═══ EXTRACTED ENTRIES ═══
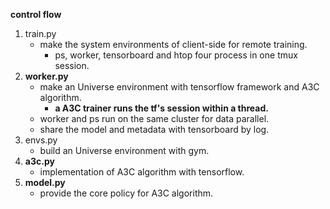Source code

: **control flow**
1. train.py
    - make the system environments of client-side for remote training.
        - ps, worker, tensorboard and htop four process in one tmux session.
2. **worker.py**
    - make an Universe environment with tensorflow framework and A3C algorithm.
        - **a A3C trainer runs the tf's session within a thread.**
    - worker and ps run on the same cluster for data parallel.
    - share the model and metadata with tensorboard by log.
3. envs.py
    - build an Universe environment with gym.
4. **a3c.py**
    - implementation of A3C algorithm with tensorflow.
5. **model.py**
    - provide the core policy for A3C algorithm.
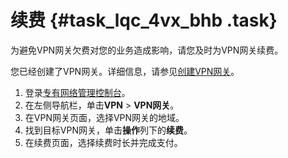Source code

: # 续费 {#task_lqc_4vx_bhb .task}

为避免VPN网关欠费对您的业务造成影响，请您及时为VPN网关续费。

您已经创建了VPN网关。详细信息，请参见[创建VPN网关](intl.zh-CN/用户指南/管理VPN网关/创建VPN网关.md#)。

1.  登录[专有网络管理控制台](https://vpcnext.console.aliyun.com/nat/)。 
2.  在左侧导航栏，单击**VPN** \> **VPN网关**。 
3.  在VPN网关页面，选择VPN网关的地域。 
4.  找到目标VPN网关，单击**操作**列下的**续费**。 
5.  在续费页面，选择续费时长并完成支付。 

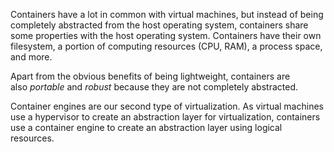 Containers have a lot in common with virtual machines, but instead of being completely abstracted from the host operating system, containers share some properties with the host operating system. Containers have their own filesystem, a portion of computing resources (CPU, RAM), a process space, and more.   

Apart from the obvious benefits of being lightweight, containers are also _portable_ and _robust_ because they are not completely abstracted.   

Container engines are our second type of virtualization. As virtual machines use a hypervisor to create an abstraction layer for virtualization, containers use a container engine to create an abstraction layer using logical resources.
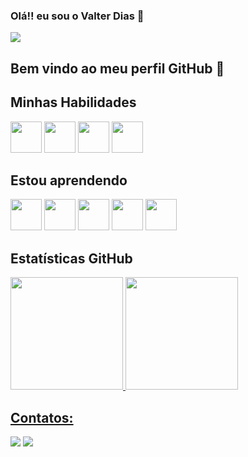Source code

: ### Olá!! eu sou o Valter Dias 👋

<img src="https://media.tenor.com/Ojl5HSvwX6QAAAAC/dog-laptop.gif">

## Bem vindo ao meu perfil GitHub 👋

## Minhas Habilidades
<div>
<img src="https://cdn.jsdelivr.net/gh/devicons/devicon/icons/css3/css3-original.svg" height="50" width="50" />
<img src="https://cdn.jsdelivr.net/gh/devicons/devicon/icons/html5/html5-original.svg" height="50" width="50" />
<img src="https://cdn.jsdelivr.net/gh/devicons/devicon/icons/javascript/javascript-original.svg" height="50" width="50" />
<img src="https://cdn.jsdelivr.net/gh/devicons/devicon/icons/vuejs/vuejs-original-wordmark.svg" height="50" width="50" />
</div>

## Estou aprendendo
<div>
<img src="https://cdn.jsdelivr.net/gh/devicons/devicon/icons/nuxtjs/nuxtjs-original.svg" height="50" width="50" />
<img src="https://cdn.jsdelivr.net/gh/devicons/devicon/icons/react/react-original.svg" height="50" width="50" />
<img src="https://cdn.jsdelivr.net/gh/devicons/devicon/icons/nodejs/nodejs-original-wordmark.svg" height="50" width="50" />
<img src="https://cdn.jsdelivr.net/gh/devicons/devicon/icons/typescript/typescript-original.svg" height="50" width="50" />
<img src="https://cdn.jsdelivr.net/gh/devicons/devicon/icons/jest/jest-plain.svg" height="50" width="50" />

</div>




## Estatísticas GitHub

<div>
<a href="https://github.com/super-valter">
<img loading="lazy" height="180em" src="https://github-readme-stats.vercel.app/api/top-langs/?username=super-valter&layout=compact&langs_count=7&theme=dracula"/>
<img loading="lazy" height="180em" src="https://github-readme-stats.vercel.app/api?username=super-valter&show_icons=true&theme=dracula&include_all_commits=true&count_private=true"/>
</div>

## Contatos:

<div>
<a href = "mailto:valter@valtinho.com.br"><img loading="lazy" src="https://img.shields.io/badge/Gmail-D14836?style=for-the-badge&logo=gmail&logoColor=white" target="_blank"></a>
<a href="https://www.linkedin.com/in/valterdiasti/" target="_blank"><img loading="lazy" src="https://img.shields.io/badge/-LinkedIn-%230077B5?style=for-the-badge&logo=linkedin&logoColor=white" target="_blank"></a>   
</div>


<!--
**super-valter/super-valter** is a ✨ _special_ ✨ repository because its `README.md` (this file) appears on your GitHub profile.

Here are some ideas to get you started:

- 🔭 I’m currently working on ...
- 🌱 I’m currently learning ...
- 👯 I’m looking to collaborate on ...
- 🤔 I’m looking for help with ...
- 💬 Ask me about ...
- 📫 How to reach me: ...
- 😄 Pronouns: ...
- ⚡ Fun fact: ...
-->
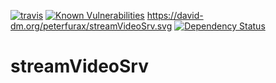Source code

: [![travis](https://travis-ci.org/Peterfurax/streamVideoSrv.svg?branch=master)](https://travis-ci.org/Peterfurax/streamVideoSrv) [![Known Vulnerabilities](https://snyk.io/test/github/peterfurax/ori/badge.svg)](https://snyk.io/test/github/peterfurax/ori) <https://david-dm.org/peterfurax/streamVideoSrv.svg> [![Dependency Status](https://david-dm.org/peterfurax/streamVideoSrv.svg)](https://david-dm.org/peterfurax/streamVideoSrv)

# streamVideoSrv
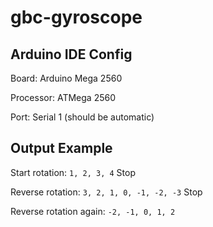 # gbc-gyroscope

## Arduino IDE Config

Board: Arduino Mega 2560

Processor: ATMega 2560

Port: Serial 1 (should be automatic)



## Output Example

Start rotation: 
`1, 2, 3, 4`
Stop

Reverse rotation:
`3, 2, 1, 0, -1, -2, -3`
Stop

Reverse rotation again:
`-2, -1, 0, 1, 2`
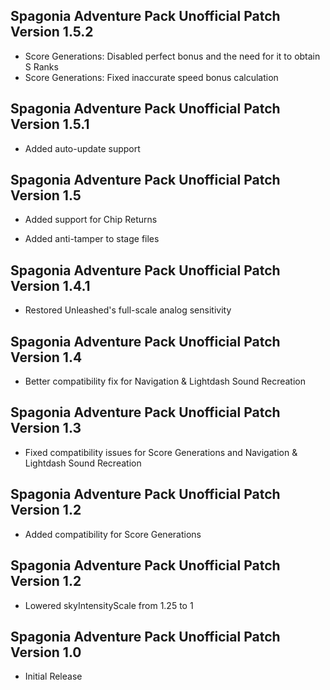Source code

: ## Spagonia Adventure Pack Unofficial Patch Version 1.5.2

- Score Generations: Disabled perfect bonus and the need for it to obtain S Ranks
- Score Generations: Fixed inaccurate speed bonus calculation

## Spagonia Adventure Pack Unofficial Patch Version 1.5.1

- Added auto-update support

## Spagonia Adventure Pack Unofficial Patch Version 1.5

- Added support for Chip Returns

- Added anti-tamper to stage files

## Spagonia Adventure Pack Unofficial Patch Version 1.4.1

- Restored Unleashed's full-scale analog sensitivity

## Spagonia Adventure Pack Unofficial Patch Version 1.4

- Better compatibility fix for Navigation & Lightdash Sound Recreation

## Spagonia Adventure Pack Unofficial Patch Version 1.3

- Fixed compatibility issues for Score Generations and Navigation & Lightdash Sound Recreation

## Spagonia Adventure Pack Unofficial Patch Version 1.2

- Added compatibility for Score Generations

## Spagonia Adventure Pack Unofficial Patch Version 1.2

- Lowered skyIntensityScale from 1.25 to 1

## Spagonia Adventure Pack Unofficial Patch Version 1.0

- Initial Release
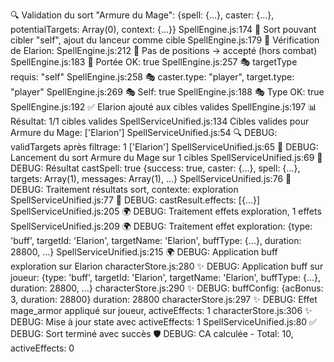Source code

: 🔍 Validation du sort "Armure du Mage": {spell: {…}, caster: {…}, potentialTargets: Array(0), context: {…}}
SpellEngine.js:174   🎯 Sort pouvant cibler "self", ajout du lanceur comme cible
SpellEngine.js:179 
🎯 Vérification de Elarion:
SpellEngine.js:212     📏 Pas de positions → accepté (hors combat)
SpellEngine.js:183   📏 Portée OK: true
SpellEngine.js:257     🎭 targetType requis: "self"
SpellEngine.js:258     🎭 caster.type: "player", target.type: "player"
SpellEngine.js:269     🎭 Self: true
SpellEngine.js:188   🎭 Type OK: true
SpellEngine.js:192   ✅ Elarion ajouté aux cibles valides
SpellEngine.js:197 
📊 Résultat: 1/1 cibles valides
SpellServiceUnified.js:134 Cibles valides pour Armure du Mage: ['Elarion']
SpellServiceUnified.js:54 🔍 DEBUG: validTargets après filtrage: 1 ['Elarion']
SpellServiceUnified.js:65 🎯 DEBUG: Lancement du sort Armure du Mage sur 1 cibles
SpellServiceUnified.js:69 🎯 DEBUG: Résultat castSpell: true {success: true, caster: {…}, spell: {…}, targets: Array(1), messages: Array(1), …}
SpellServiceUnified.js:76 🔄 DEBUG: Traitement résultats sort, contexte: exploration
SpellServiceUnified.js:77 🔄 DEBUG: castResult.effects: [{…}]
SpellServiceUnified.js:205 🌍 DEBUG: Traitement effets exploration, 1 effets
SpellServiceUnified.js:209 🌍 DEBUG: Traitement effet exploration: {type: 'buff', targetId: 'Elarion', targetName: 'Elarion', buffType: {…}, duration: 28800, …}
SpellServiceUnified.js:215 🌍 DEBUG: Application buff exploration sur Elarion
characterStore.js:280 ✨ DEBUG: Application buff sur joueur: {type: 'buff', targetId: 'Elarion', targetName: 'Elarion', buffType: {…}, duration: 28800, …}
characterStore.js:290 ✨ DEBUG: buffConfig: {acBonus: 3, duration: 28800} duration: 28800
characterStore.js:297 ✨ DEBUG: Effet mage_armor appliqué sur joueur, activeEffects: 1
characterStore.js:306 ✨ DEBUG: Mise à jour state avec activeEffects: 1
SpellServiceUnified.js:80 ✅ DEBUG: Sort terminé avec succès
🛡️ DEBUG: CA calculée - Total: 10, activeEffects: 0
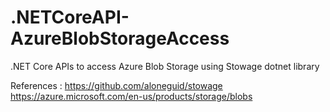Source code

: # .NETCoreAPI-AzureBlobStorageAccess
.NET Core APIs to access Azure Blob Storage using Stowage dotnet library

References : 
https://github.com/aloneguid/stowage
https://azure.microsoft.com/en-us/products/storage/blobs

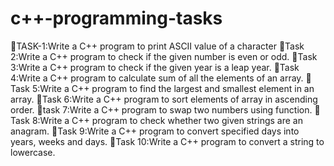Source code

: # c++-programming-tasks
🌟TASK-1:Write a C++ program to print ASCII value of a character
🌟Task 2:Write a C++ program to check if the given number is even or odd.
🌟Task 3:Write a C++ program to check if the given year is a leap year.
🌟Task 4:Write a C++ program to calculate sum of all the elements of an array.
🌟Task 5:Write a C++ program to find the largest and smallest element in an array.
🌟Task 6:Write a C++ program to sort elements of array in ascending order.
🌟task 7:Write a C++ program to swap two numbers using function.
🌟Task 8:Write a C++ program to check whether two given strings are an anagram.
🌟Task 9:Write a C++ program to convert specified days into years, weeks and days.
🌟Task 10:Write a C++ program to convert a string to lowercase.
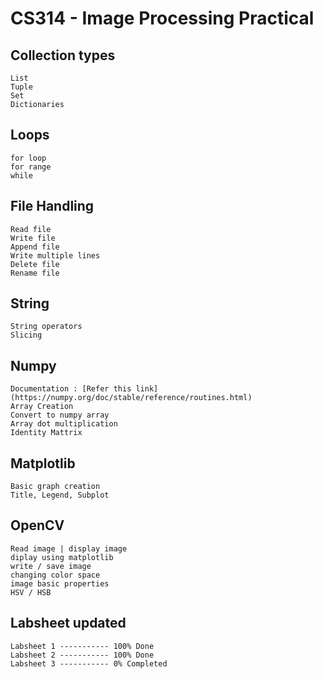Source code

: # CS314 - Image Processing Practical

## Collection types

    List
    Tuple
    Set
    Dictionaries

## Loops

    for loop
    for range
    while

## File Handling

    Read file
    Write file
    Append file
    Write multiple lines
    Delete file
    Rename file

## String

    String operators
    Slicing

## Numpy

    Documentation : [Refer this link](https://numpy.org/doc/stable/reference/routines.html)
    Array Creation
    Convert to numpy array
    Array dot multiplication
    Identity Mattrix

## Matplotlib

    Basic graph creation
    Title, Legend, Subplot

## OpenCV

    Read image | display image
    diplay using matplotlib
    write / save image
    changing color space
    image basic properties
    HSV / HSB


## Labsheet updated

    Labsheet 1 ----------- 100% Done
    Labsheet 2 ----------- 100% Done
    Labsheet 3 ----------- 0% Completed
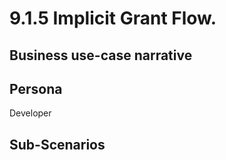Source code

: # 9.1.5 Implicit Grant Flow. 

## Business use-case narrative


## Persona
Developer

## Sub-Scenarios

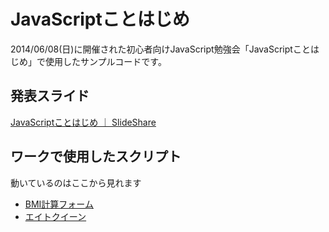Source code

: # JavaScriptことはじめ
2014/06/08(日)に開催された初心者向けJavaScript勉強会「JavaScriptことはじめ」で使用したサンプルコードです。

## 発表スライド
[JavaScriptことはじめ ｜ SlideShare](http://www.slideshare.net/hoto17296/javascript-35613751)

## ワークで使用したスクリプト
動いているのはここから見れます

- [BMI計算フォーム](http://hoto17296.github.io/JavaScript-Kotohajime/bmi/)
- [エイトクイーン](http://hoto17296.github.io/JavaScript-Kotohajime/8queen/)
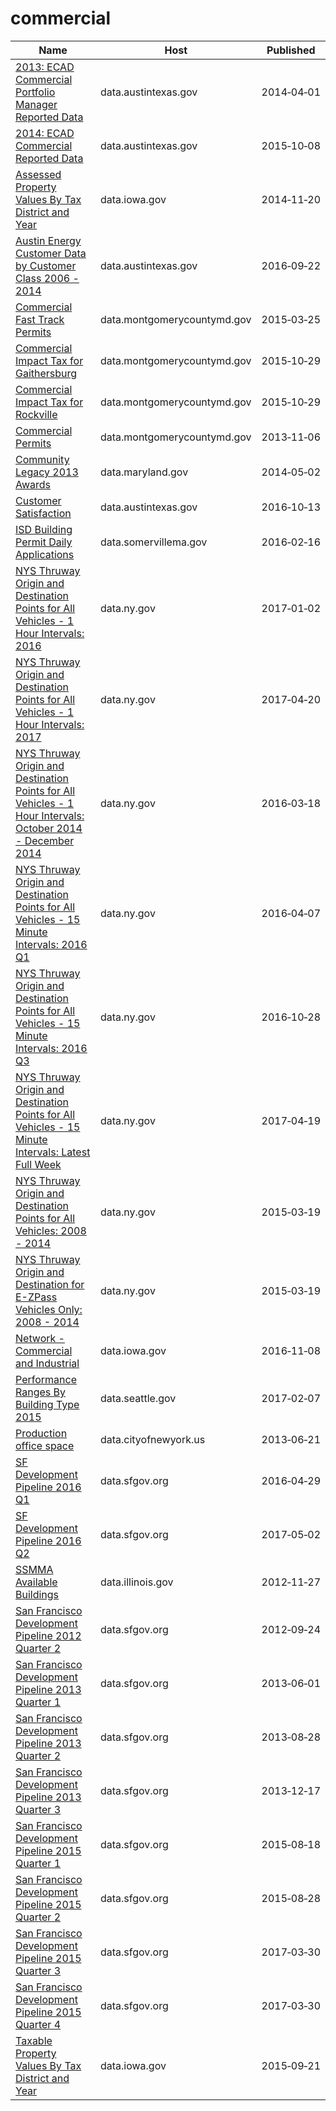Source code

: # commercial

Name | Host | Published
---- | ---- | ---------
[2013: ECAD Commercial Portfolio Manager Reported Data](../datasets/rka3-mjzi.md) | data.austintexas.gov | 2014&#x2011;04&#x2011;01
[2014: ECAD Commercial Reported Data](../datasets/a2da-hhhc.md) | data.austintexas.gov | 2015&#x2011;10&#x2011;08
[Assessed Property Values By Tax District and Year](../datasets/p8sk-8ig7.md) | data.iowa.gov | 2014&#x2011;11&#x2011;20
[Austin Energy Customer Data by Customer Class 2006 - 2014](../datasets/9xdm-yhmb.md) | data.austintexas.gov | 2016&#x2011;09&#x2011;22
[Commercial Fast Track Permits](../datasets/drdm-p89i.md) | data.montgomerycountymd.gov | 2015&#x2011;03&#x2011;25
[Commercial Impact Tax for Gaithersburg](../datasets/uwvj-gxqd.md) | data.montgomerycountymd.gov | 2015&#x2011;10&#x2011;29
[Commercial Impact Tax for Rockville](../datasets/r5vz-knwn.md) | data.montgomerycountymd.gov | 2015&#x2011;10&#x2011;29
[Commercial Permits](../datasets/i26v-w6bd.md) | data.montgomerycountymd.gov | 2013&#x2011;11&#x2011;06
[Community Legacy 2013 Awards](../datasets/nqax-y2nk.md) | data.maryland.gov | 2014&#x2011;05&#x2011;02
[Customer Satisfaction](../datasets/aw6n-x665.md) | data.austintexas.gov | 2016&#x2011;10&#x2011;13
[ISD Building Permit Daily Applications](../datasets/q3yh-mp87.md) | data.somervillema.gov | 2016&#x2011;02&#x2011;16
[NYS Thruway Origin and Destination Points for All Vehicles - 1 Hour Intervals: 2016](../datasets/23v4-2ycs.md) | data.ny.gov | 2017&#x2011;01&#x2011;02
[NYS Thruway Origin and Destination Points for All Vehicles - 1 Hour Intervals: 2017](../datasets/r4tg-z3mz.md) | data.ny.gov | 2017&#x2011;04&#x2011;20
[NYS Thruway Origin and Destination Points for All Vehicles - 1 Hour Intervals: October 2014 - December 2014](../datasets/i57x-udiw.md) | data.ny.gov | 2016&#x2011;03&#x2011;18
[NYS Thruway Origin and Destination Points for All Vehicles - 15 Minute Intervals: 2016 Q1](../datasets/4n7x-kstx.md) | data.ny.gov | 2016&#x2011;04&#x2011;07
[NYS Thruway Origin and Destination Points for All Vehicles - 15 Minute Intervals: 2016 Q3](../datasets/ib6f-ap6m.md) | data.ny.gov | 2016&#x2011;10&#x2011;28
[NYS Thruway Origin and Destination Points for All Vehicles - 15 Minute Intervals: Latest Full Week](../datasets/4dbf-24u2.md) | data.ny.gov | 2017&#x2011;04&#x2011;19
[NYS Thruway Origin and Destination Points for All Vehicles: 2008 - 2014](../datasets/tw9e-7nms.md) | data.ny.gov | 2015&#x2011;03&#x2011;19
[NYS Thruway Origin and Destination for E-ZPass Vehicles Only: 2008 - 2014](../datasets/f9we-t9h3.md) | data.ny.gov | 2015&#x2011;03&#x2011;19
[Network - Commercial and Industrial](../datasets/u4pw-exke.md) | data.iowa.gov | 2016&#x2011;11&#x2011;08
[Performance Ranges By Building Type 2015](../datasets/pqdh-4i9k.md) | data.seattle.gov | 2017&#x2011;02&#x2011;07
[Production office space](../datasets/bvna-6j7v.md) | data.cityofnewyork.us | 2013&#x2011;06&#x2011;21
[SF Development Pipeline 2016 Q1](../datasets/dtz9-jkjt.md) | data.sfgov.org | 2016&#x2011;04&#x2011;29
[SF Development Pipeline 2016 Q2](../datasets/g5sr-9nhs.md) | data.sfgov.org | 2017&#x2011;05&#x2011;02
[SSMMA Available Buildings](../datasets/ittj-asww.md) | data.illinois.gov | 2012&#x2011;11&#x2011;27
[San Francisco Development Pipeline 2012 Quarter 2](../datasets/ugxk-ztb8.md) | data.sfgov.org | 2012&#x2011;09&#x2011;24
[San Francisco Development Pipeline 2013 Quarter 1](../datasets/bime-puj8.md) | data.sfgov.org | 2013&#x2011;06&#x2011;01
[San Francisco Development Pipeline 2013 Quarter 2](../datasets/evrp-pcmc.md) | data.sfgov.org | 2013&#x2011;08&#x2011;28
[San Francisco Development Pipeline 2013 Quarter 3](../datasets/hxup-t2n6.md) | data.sfgov.org | 2013&#x2011;12&#x2011;17
[San Francisco Development Pipeline 2015 Quarter 1](../datasets/2cma-9y6y.md) | data.sfgov.org | 2015&#x2011;08&#x2011;18
[San Francisco Development Pipeline 2015 Quarter 2](../datasets/w3e8-bxrm.md) | data.sfgov.org | 2015&#x2011;08&#x2011;28
[San Francisco Development Pipeline 2015 Quarter 3](../datasets/apz9-dh7k.md) | data.sfgov.org | 2017&#x2011;03&#x2011;30
[San Francisco Development Pipeline 2015 Quarter 4](../datasets/ra2x-jzmk.md) | data.sfgov.org | 2017&#x2011;03&#x2011;30
[Taxable Property Values By Tax District and Year](../datasets/ig9g-pba5.md) | data.iowa.gov | 2015&#x2011;09&#x2011;21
═══
→ WHAT TO WORK ON:
What is asked for is an exact copy of the lines above from the one containing "aux cibles valides" through the one containing "SpellServiceUnified.js:215 🌍 DEBUG: Application", and only those.

→ SOLUTION TO THIS TASK:
SpellEngine.js:192   ✅ Elarion ajouté aux cibles valides
SpellEngine.js:197 
📊 Résultat: 1/1 cibles valides
SpellServiceUnified.js:134 Cibles valides pour Armure du Mage: ['Elarion']
SpellServiceUnified.js:54 🔍 DEBUG: validTargets après filtrage: 1 ['Elarion']
SpellServiceUnified.js:65 🎯 DEBUG: Lancement du sort Armure du Mage sur 1 cibles
SpellServiceUnified.js:69 🎯 DEBUG: Résultat castSpell: true {success: true, caster: {…}, spell: {…}, targets: Array(1), messages: Array(1), …}
SpellServiceUnified.js:76 🔄 DEBUG: Traitement résultats sort, contexte: exploration
SpellServiceUnified.js:77 🔄 DEBUG: castResult.effects: [{…}]
SpellServiceUnified.js:205 🌍 DEBUG: Traitement effets exploration, 1 effets
SpellServiceUnified.js:209 🌍 DEBUG: Traitement effet exploration: {type: 'buff', targetId: 'Elarion', targetName: 'Elarion', buffType: {…}, duration: 28800, …}
SpellServiceUnified.js:215 🌍 DEBUG: Application buff exploration sur Elarion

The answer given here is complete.